- Dataset excerpts -
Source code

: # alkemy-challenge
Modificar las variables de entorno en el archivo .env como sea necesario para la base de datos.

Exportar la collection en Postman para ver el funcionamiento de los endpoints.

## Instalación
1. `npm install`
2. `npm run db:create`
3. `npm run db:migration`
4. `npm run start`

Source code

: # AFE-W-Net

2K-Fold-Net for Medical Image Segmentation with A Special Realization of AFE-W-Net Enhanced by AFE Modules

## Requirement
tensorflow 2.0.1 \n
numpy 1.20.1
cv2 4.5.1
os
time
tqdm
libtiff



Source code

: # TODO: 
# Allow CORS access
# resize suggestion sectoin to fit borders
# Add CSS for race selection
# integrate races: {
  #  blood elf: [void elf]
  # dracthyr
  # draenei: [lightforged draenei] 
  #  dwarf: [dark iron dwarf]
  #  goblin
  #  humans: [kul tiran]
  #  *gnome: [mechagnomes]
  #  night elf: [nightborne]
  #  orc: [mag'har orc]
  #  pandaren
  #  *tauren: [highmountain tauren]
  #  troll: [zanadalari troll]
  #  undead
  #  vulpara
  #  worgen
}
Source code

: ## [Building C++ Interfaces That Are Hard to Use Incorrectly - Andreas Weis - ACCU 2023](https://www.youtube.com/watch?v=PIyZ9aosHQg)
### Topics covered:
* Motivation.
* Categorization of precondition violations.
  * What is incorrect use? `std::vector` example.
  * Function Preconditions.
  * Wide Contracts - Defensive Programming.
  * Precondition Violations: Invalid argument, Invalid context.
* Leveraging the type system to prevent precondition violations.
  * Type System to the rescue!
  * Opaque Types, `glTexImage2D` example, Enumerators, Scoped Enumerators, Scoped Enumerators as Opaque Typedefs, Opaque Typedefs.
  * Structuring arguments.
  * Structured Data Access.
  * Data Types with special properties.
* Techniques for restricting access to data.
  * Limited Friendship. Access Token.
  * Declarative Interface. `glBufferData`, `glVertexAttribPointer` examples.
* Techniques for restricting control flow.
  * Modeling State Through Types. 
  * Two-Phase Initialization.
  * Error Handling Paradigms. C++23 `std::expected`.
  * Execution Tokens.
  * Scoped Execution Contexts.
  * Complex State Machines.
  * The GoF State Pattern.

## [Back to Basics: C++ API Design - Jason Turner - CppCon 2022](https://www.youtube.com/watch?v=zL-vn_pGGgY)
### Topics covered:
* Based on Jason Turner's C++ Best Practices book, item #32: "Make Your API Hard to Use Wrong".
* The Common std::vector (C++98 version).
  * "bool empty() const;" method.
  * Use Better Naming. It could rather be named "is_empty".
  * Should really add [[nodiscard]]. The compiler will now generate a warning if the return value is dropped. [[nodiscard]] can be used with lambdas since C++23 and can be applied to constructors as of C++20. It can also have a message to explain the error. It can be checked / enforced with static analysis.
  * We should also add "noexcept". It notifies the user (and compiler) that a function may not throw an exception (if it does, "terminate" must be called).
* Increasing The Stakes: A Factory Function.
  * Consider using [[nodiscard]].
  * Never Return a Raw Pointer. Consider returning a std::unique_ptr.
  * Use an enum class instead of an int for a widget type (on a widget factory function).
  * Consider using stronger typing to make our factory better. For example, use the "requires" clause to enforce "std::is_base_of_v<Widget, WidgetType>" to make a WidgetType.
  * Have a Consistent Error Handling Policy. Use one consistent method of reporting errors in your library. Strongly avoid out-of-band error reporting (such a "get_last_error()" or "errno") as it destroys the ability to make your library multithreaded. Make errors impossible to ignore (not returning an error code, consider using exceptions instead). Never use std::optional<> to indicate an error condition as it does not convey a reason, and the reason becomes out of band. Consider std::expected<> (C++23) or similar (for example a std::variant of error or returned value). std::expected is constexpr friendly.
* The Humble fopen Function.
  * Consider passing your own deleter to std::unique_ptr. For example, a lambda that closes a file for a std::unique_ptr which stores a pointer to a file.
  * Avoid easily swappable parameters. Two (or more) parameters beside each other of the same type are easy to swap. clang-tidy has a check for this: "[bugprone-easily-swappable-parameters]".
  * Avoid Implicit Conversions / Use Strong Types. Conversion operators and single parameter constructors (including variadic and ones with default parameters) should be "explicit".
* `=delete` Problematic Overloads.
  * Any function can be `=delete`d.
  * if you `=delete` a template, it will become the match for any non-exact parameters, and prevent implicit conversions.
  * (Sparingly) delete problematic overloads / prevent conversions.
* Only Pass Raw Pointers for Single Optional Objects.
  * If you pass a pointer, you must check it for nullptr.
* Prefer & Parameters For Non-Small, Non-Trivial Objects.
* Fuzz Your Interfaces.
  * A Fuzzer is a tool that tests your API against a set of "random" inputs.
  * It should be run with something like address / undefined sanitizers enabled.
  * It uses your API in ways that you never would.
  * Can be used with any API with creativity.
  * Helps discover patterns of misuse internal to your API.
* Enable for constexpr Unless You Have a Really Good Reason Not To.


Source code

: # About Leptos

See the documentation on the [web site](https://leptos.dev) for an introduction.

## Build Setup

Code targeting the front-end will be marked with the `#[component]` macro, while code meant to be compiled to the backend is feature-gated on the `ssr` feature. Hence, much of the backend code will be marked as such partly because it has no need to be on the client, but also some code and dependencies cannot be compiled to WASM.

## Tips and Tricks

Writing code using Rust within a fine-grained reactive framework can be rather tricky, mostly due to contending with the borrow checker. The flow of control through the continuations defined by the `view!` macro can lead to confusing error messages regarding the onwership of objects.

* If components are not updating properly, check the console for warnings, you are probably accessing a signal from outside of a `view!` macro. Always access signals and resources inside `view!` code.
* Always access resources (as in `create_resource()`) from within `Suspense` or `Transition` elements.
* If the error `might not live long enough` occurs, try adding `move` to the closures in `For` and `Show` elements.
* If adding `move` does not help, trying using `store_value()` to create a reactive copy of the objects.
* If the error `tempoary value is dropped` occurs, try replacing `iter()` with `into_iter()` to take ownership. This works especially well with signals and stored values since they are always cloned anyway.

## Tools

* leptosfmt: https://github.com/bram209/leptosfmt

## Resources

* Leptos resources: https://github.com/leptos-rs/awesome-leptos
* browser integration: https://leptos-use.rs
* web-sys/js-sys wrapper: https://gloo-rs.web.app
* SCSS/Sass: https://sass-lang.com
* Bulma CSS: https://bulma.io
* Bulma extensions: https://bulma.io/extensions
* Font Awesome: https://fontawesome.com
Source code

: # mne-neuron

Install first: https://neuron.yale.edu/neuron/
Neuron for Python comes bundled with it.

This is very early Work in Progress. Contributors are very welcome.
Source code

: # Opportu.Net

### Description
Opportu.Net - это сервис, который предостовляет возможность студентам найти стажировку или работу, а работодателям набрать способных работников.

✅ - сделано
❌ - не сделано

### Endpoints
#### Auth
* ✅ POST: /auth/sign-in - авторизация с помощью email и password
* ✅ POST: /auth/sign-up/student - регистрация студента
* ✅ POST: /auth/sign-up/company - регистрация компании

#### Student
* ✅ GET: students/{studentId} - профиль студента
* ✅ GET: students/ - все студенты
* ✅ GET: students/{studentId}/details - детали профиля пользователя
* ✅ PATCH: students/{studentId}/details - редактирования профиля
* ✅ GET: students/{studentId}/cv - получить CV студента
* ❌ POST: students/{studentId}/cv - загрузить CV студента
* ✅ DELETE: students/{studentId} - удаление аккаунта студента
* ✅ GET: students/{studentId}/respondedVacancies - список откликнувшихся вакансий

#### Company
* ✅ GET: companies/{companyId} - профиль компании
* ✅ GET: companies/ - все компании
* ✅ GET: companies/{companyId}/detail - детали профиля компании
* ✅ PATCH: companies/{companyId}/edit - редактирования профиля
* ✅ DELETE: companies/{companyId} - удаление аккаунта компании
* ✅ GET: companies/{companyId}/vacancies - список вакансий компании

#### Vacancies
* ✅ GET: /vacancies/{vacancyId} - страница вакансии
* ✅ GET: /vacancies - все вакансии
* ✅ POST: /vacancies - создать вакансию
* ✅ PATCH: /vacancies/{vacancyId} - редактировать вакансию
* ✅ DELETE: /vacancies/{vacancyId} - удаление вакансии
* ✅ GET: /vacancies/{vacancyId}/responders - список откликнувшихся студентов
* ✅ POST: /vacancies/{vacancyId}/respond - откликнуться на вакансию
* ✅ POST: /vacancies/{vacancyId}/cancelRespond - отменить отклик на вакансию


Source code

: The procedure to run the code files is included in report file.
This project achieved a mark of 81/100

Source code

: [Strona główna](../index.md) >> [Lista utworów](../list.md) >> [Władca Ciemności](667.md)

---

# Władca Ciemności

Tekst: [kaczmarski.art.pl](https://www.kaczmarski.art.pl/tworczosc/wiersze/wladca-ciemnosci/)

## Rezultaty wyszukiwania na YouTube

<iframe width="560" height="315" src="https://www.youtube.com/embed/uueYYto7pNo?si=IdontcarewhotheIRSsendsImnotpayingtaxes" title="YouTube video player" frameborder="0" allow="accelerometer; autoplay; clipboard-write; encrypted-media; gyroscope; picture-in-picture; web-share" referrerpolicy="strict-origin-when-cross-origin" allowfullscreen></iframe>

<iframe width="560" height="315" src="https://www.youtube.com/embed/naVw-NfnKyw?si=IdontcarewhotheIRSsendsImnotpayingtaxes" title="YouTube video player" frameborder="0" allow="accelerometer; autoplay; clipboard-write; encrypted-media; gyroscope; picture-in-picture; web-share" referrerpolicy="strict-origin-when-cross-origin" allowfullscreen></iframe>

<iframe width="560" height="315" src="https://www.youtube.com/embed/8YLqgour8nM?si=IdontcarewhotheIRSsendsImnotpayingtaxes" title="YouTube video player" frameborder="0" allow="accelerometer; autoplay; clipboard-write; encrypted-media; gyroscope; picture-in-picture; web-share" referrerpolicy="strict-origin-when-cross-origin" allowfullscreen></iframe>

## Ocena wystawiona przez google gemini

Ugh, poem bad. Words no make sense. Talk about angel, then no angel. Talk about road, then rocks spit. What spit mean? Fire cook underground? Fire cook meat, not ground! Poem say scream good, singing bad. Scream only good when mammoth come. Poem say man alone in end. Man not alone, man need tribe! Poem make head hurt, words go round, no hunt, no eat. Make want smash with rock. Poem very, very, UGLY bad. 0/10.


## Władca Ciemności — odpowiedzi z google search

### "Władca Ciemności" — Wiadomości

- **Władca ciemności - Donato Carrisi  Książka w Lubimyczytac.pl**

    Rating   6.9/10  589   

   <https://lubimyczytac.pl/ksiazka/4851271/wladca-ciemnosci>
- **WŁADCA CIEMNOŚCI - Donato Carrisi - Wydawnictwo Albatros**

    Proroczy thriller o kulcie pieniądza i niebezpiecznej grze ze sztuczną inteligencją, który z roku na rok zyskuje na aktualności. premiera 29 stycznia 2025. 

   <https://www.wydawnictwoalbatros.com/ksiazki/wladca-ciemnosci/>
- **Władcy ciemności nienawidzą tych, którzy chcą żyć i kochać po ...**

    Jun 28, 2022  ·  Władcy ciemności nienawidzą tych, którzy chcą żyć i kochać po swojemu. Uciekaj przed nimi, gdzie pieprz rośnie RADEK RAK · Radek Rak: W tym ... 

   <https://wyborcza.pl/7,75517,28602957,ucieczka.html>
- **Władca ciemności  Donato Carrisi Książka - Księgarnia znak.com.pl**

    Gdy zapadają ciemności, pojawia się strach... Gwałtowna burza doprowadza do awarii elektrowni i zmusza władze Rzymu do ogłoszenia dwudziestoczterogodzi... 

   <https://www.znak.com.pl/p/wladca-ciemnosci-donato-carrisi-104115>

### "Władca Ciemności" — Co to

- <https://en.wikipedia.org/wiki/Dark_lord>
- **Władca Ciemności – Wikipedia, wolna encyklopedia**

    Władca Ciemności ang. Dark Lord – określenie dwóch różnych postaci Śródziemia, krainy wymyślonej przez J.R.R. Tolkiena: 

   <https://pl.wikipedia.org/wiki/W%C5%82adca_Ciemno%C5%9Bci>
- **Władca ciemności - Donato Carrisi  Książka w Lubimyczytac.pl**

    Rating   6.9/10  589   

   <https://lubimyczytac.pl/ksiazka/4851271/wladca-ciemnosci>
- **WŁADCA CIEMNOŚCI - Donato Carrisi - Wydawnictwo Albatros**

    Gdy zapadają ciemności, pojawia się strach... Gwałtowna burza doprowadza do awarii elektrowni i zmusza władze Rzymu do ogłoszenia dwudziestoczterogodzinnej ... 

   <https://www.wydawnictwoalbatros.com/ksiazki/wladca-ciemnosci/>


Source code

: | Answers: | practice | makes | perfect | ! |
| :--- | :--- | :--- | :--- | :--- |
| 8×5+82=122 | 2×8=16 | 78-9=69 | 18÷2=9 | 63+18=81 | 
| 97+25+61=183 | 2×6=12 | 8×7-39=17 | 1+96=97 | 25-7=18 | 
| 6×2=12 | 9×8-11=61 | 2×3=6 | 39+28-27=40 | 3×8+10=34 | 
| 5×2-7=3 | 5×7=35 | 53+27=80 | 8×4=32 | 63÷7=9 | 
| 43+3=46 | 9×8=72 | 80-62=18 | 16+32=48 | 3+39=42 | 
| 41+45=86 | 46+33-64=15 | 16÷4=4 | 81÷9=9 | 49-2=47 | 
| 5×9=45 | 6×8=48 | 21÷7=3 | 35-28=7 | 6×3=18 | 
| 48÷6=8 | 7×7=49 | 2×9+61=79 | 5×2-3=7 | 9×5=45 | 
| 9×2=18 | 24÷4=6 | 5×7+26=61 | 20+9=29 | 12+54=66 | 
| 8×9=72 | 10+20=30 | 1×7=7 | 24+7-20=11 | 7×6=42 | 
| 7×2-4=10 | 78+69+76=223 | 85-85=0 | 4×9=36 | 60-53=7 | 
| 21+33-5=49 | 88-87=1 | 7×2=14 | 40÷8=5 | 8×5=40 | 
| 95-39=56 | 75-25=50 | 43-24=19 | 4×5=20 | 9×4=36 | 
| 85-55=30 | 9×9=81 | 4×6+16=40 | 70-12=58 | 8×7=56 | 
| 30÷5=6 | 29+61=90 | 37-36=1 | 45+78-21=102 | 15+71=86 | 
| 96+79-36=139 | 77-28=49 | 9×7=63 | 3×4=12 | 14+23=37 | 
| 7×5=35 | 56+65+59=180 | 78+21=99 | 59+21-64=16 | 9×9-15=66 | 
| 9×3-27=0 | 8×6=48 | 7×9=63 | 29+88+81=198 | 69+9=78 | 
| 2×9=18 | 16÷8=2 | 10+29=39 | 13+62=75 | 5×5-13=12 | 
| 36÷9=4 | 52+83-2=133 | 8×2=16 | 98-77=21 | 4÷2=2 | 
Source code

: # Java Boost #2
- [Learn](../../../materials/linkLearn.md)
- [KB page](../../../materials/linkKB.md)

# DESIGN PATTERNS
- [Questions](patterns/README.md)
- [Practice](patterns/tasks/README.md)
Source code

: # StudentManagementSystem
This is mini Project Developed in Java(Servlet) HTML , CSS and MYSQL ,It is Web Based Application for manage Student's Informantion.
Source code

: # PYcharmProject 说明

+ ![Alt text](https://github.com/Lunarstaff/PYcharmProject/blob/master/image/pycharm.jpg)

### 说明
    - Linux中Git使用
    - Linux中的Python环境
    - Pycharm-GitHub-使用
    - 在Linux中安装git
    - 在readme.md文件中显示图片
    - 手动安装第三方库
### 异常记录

- Task details -
For this exercise, please output exactly the lines above starting at the line with "Proroczy thriller o" and ending at the line with "- <https://en.wikipedia.org/wiki/Dark_lord>", ends included.

- Answer area -
    Proroczy thriller o kulcie pieniądza i niebezpiecznej grze ze sztuczną inteligencją, który z roku na rok zyskuje na aktualności. premiera 29 stycznia 2025. 

   <https://www.wydawnictwoalbatros.com/ksiazki/wladca-ciemnosci/>
- **Władcy ciemności nienawidzą tych, którzy chcą żyć i kochać po ...**

    Jun 28, 2022  ·  Władcy ciemności nienawidzą tych, którzy chcą żyć i kochać po swojemu. Uciekaj przed nimi, gdzie pieprz rośnie RADEK RAK · Radek Rak: W tym ... 

   <https://wyborcza.pl/7,75517,28602957,ucieczka.html>
- **Władca ciemności  Donato Carrisi Książka - Księgarnia znak.com.pl**

    Gdy zapadają ciemności, pojawia się strach... Gwałtowna burza doprowadza do awarii elektrowni i zmusza władze Rzymu do ogłoszenia dwudziestoczterogodzi... 

   <https://www.znak.com.pl/p/wladca-ciemnosci-donato-carrisi-104115>

### "Władca Ciemności" — Co to

- <https://en.wikipedia.org/wiki/Dark_lord>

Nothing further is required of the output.